>>>>>

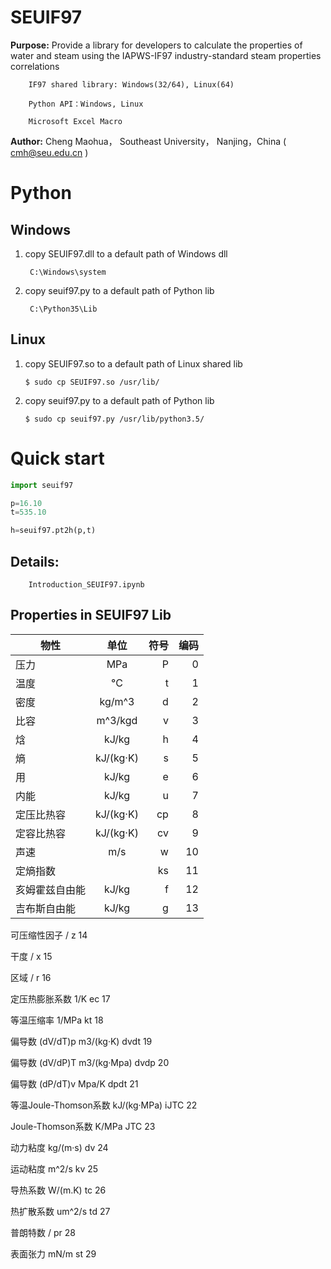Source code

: # SEUIF97

**Purpose:** Provide a library for developers to calculate the properties of water and steam using the IAPWS-IF97 industry-standard steam properties correlations

        IF97 shared library: Windows(32/64), Linux(64)
        
        Python API：Windows, Linux
        
        Microsoft Excel Macro

**Author:** Cheng Maohua， Southeast University， Nanjing，China  ( cmh@seu.edu.cn )

# Python 

## Windows 
  
1. copy SEUIF97.dll  to a default path of Windows dll
      
        C:\Windows\system
   
2. copy seuif97.py to a default path of Python lib
    
        C:\Python35\Lib 
   
##  Linux   
    
 1. copy SEUIF97.so  to a default path of Linux shared lib
   
        $ sudo cp SEUIF97.so /usr/lib/

 2. copy seuif97.py to a default path of Python lib
   
        $ sudo cp seuif97.py /usr/lib/python3.5/
        
# Quick start

```python
import seuif97

p=16.10
t=535.10

h=seuif97.pt2h(p,t)
```
 
## Details:

        Introduction_SEUIF97.ipynb

## Properties in SEUIF97 Lib

|   物性       |    单位     |  符号  |  编码   |   
| -------------|:----------:| ------:|-------:|
| 压力         |   MPa     |  P     |   0     |  
| 温度         |   °C      |  t     |   1     |
| 密度         | kg/m^3    |  d     |   2     |
| 比容         | m^3/kgd   |  v     |   3     |
| 焓           | kJ/kg     |  h     |   4     |
| 熵           | kJ/(kg·K) |  s     |   5     |
| 用           | kJ/kg     |  e     |   6     |
| 内能         | kJ/kg     |  u     |   7     |
| 定压比热容    | kJ/(kg·K) |  cp    |   8     |
| 定容比热容    | kJ/(kg·K) |  cv    |   9     |		
| 声速         | m/s       |   w     | 10      |	
| 定熵指数   |             |  ks     | 11      |	
|亥姆霍兹自由能   |   kJ/kg          |  f     | 12      |	
|吉布斯自由能     |   kJ/kg           | g     | 13      |	


可压缩性因子	/	z	14

干度	/	x	15

区域	/	r	16

定压热膨胀系数	1/K	ec	17

等温压缩率	1/MPa	kt	18

偏导数 (dV/dT)p	m3/(kg·K)	dvdt	19

偏导数 (dV/dP)T	m3/(kg·Mpa)	dvdp	20

偏导数 (dP/dT)v	Mpa/K	dpdt	21

等温Joule-Thomson系数	kJ/(kg·MPa)	iJTC	22

Joule-Thomson系数	K/MPa	JTC	23

动力粘度	kg/(m·s)	dv	24

运动粘度	m^2/s	kv	25

导热系数	W/(m.K)	tc	26

热扩散系数	um^2/s	td	27

普朗特数	/	pr	28

表面张力	mN/m	st	29
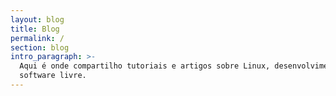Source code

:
 ```yaml
---
layout: blog
title: Blog
permalink: /
section: blog
intro_paragraph: >-
  Aqui é onde compartilho tutoriais e artigos sobre Linux, desenvolvimento web e
  software livre.
---
```


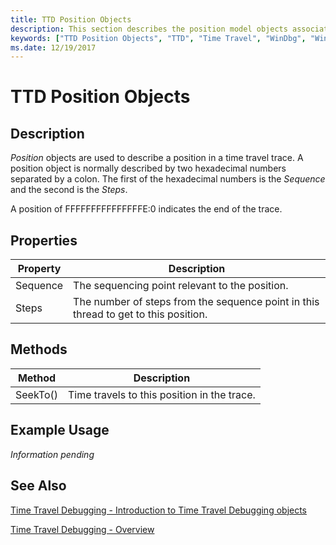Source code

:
 ```yaml
---
title: TTD Position Objects
description: This section describes the position model objects associated with time travel debugging.
keywords: ["TTD Position Objects", "TTD", "Time Travel", "WinDbg", "Windows Debugging"]
ms.date: 12/19/2017
---
```


# TTD Position Objects

## Description

*Position* objects are used to describe a position in a time travel trace. A position object is normally described by two hexadecimal numbers separated by a colon. The first of the hexadecimal numbers is the *Sequence* and the second is the *Steps*.

A position of FFFFFFFFFFFFFFFE:0 indicates the end of the trace.

## Properties

| Property | Description |
| --- | --- |
| Sequence | The sequencing point relevant to the position. |
| Steps | The number of steps from the sequence point in this thread to get to this position. |

## Methods

| Method | Description |
| --- | --- |
| SeekTo() | Time travels to this position in the trace. |

## Example Usage

*Information pending*



## See Also

[Time Travel Debugging - Introduction to Time Travel Debugging objects](time-travel-debugging-object-model.md)

[Time Travel Debugging - Overview](time-travel-debugging-overview.md)
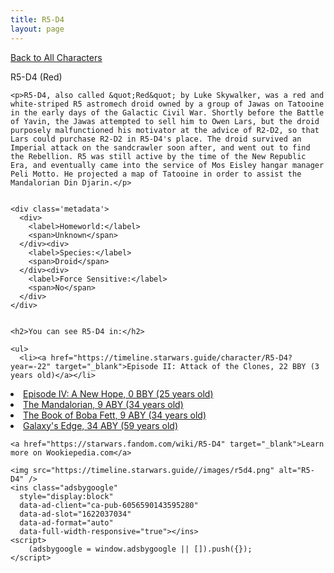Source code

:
 ```yaml
---
title: R5-D4
layout: page
---
```

<a href="/character" class="smaller">Back to All Characters</a>

<div class="container">
  <div class="col-10">
    <p>
    R5-D4 (Red)             
    </p>

    <p>R5-D4, also called &quot;Red&quot; by Luke Skywalker, was a red and white-striped R5 astromech droid owned by a group of Jawas on Tatooine in the early days of the Galactic Civil War. Shortly before the Battle of Yavin, the Jawas attempted to sell him to Owen Lars, but the droid purposely malfunctioned his motivator at the advice of R2-D2, so that Lars could purchase R2-D2 in R5-D4's place. The droid survived an Imperial attack on the sandcrawler soon after, and went out to find the Rebellion. R5 was still active by the time of the New Republic Era, and eventually came into the service of Mos Eisley hangar manager Peli Motto. He projected a map of Tatooine in order to assist the Mandalorian Din Djarin.</p>


    <div class='metadata'>
      <div>
        <label>Homeworld:</label>
        <span>Unknown</span>
      </div><div>
        <label>Species:</label>
        <span>Droid</span>
      </div><div>
        <label>Force Sensitive:</label>
        <span>No</span>
      </div>
    </div>


    <h2>You can see R5-D4 in:</h2>

    <ul>
      <li><a href="https://timeline.starwars.guide/character/R5-D4?year=-22" target="_blank">Episode II: Attack of the Clones, 22 BBY (3 years old)</a></li>
  <li><a href="https://timeline.starwars.guide/character/R5-D4?year=0" target="_blank">Episode IV: A New Hope, 0 BBY (25 years old)</a></li>
  <li><a href="https://timeline.starwars.guide/character/R5-D4?year=9" target="_blank">The Mandalorian, 9 ABY (34 years old)</a></li>
  <li><a href="https://timeline.starwars.guide/character/R5-D4?year=9" target="_blank">The Book of Boba Fett, 9 ABY (34 years old)</a></li>
  <li><a href="https://timeline.starwars.guide/character/R5-D4?year=34" target="_blank">Galaxy's Edge, 34 ABY (59 years old)</a></li>
    </ul>

    <a href="https://starwars.fandom.com/wiki/R5-D4" target="_blank">Learn more on Wookiepedia.com</a>
  </div>
  <div class="character_image col-2">
    
    <img src="https://timeline.starwars.guide//images/r5d4.png" alt="R5-D4" />
    <ins class="adsbygoogle"
      style="display:block"
      data-ad-client="ca-pub-6056590143595280"
      data-ad-slot="1622037034"
      data-ad-format="auto"
      data-full-width-responsive="true"></ins>
    <script>
        (adsbygoogle = window.adsbygoogle || []).push({});
    </script>
  </div>
</div>
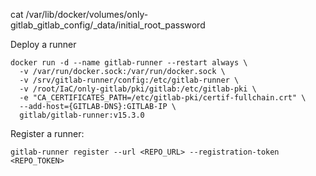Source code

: cat /var/lib/docker/volumes/only-gitlab_gitlab_config/_data/initial_root_password



Deploy a runner
```
docker run -d --name gitlab-runner --restart always \
  -v /var/run/docker.sock:/var/run/docker.sock \
  -v /srv/gitlab-runner/config:/etc/gitlab-runner \
  -v /root/IaC/only-gitlab/pki/gitlab:/etc/gitlab-pki \
  -e "CA_CERTIFICATES_PATH=/etc/gitlab-pki/certif-fullchain.crt" \
  --add-host={GITLAB-DNS}:GITLAB-IP \
  gitlab/gitlab-runner:v15.3.0
```

Register a runner:
```
gitlab-runner register --url <REPO_URL> --registration-token <REPO_TOKEN>
```
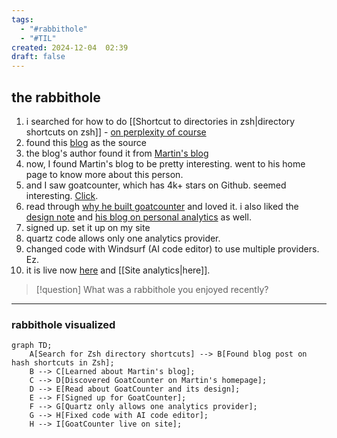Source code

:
 ```yaml
---
tags:
  - "#rabbithole"
  - "#TIL"
created: 2024-12-04  02:39
draft: false
---
```

## the rabbithole

1. i searched for how to do [[Shortcut to directories in zsh|directory shortcuts on zsh]] - [on perplexity of course](https://www.perplexity.ai/search/shortcut-to-a-directory-in-zsh-zgn7I8NjRCylPa3l4W8nvA#0)
2. found this [blog](https://til.hashrocket.com/posts/xsavbhlrz4-shortcuts-with-hash-d-in-zsh) as the source
3. the blog's author found it from [Martin's blog](https://www.arp242.net/zshrc.html)
4. now, I found Martin's blog to be pretty interesting. went to his home page to know more about this person. 
5. and I saw goatcounter, which has 4k+ stars on Github. seemed interesting. [Click](https://www.goatcounter.com/). 
6. read through [why he built goatcounter](https://www.goatcounter.com/why) and loved it. i also liked the [design note](https://www.goatcounter.com/design) and [his blog on personal analytics](https://www.arp242.net/personal-analytics.html) as well. 
7. signed up. set it up on my site
8. quartz code allows only one analytics provider. 
9. changed code with Windsurf (AI code editor) to use multiple providers. Ez. 
10. it is live now [here](https://sanjeed.goatcounter.com/) and [[Site analytics|here]].


> [!question] What was a rabbithole you enjoyed recently?

---
### rabbithole visualized 

```mermaid
graph TD;
    A[Search for Zsh directory shortcuts] --> B[Found blog post on hash shortcuts in Zsh];
    B --> C[Learned about Martin's blog];
    C --> D[Discovered GoatCounter on Martin's homepage];
    D --> E[Read about GoatCounter and its design];
    E --> F[Signed up for GoatCounter];
    F --> G[Quartz only allows one analytics provider];
    G --> H[Fixed code with AI code editor];
    H --> I[GoatCounter live on site];
```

<<<<<

**WORK INSTRUCTION**
Extract each line holding the word "allows" from the records.

**WRITTEN RESPONSE**
8. quartz code allows only one analytics provider. 
    F --> G[Quartz only allows one analytics provider];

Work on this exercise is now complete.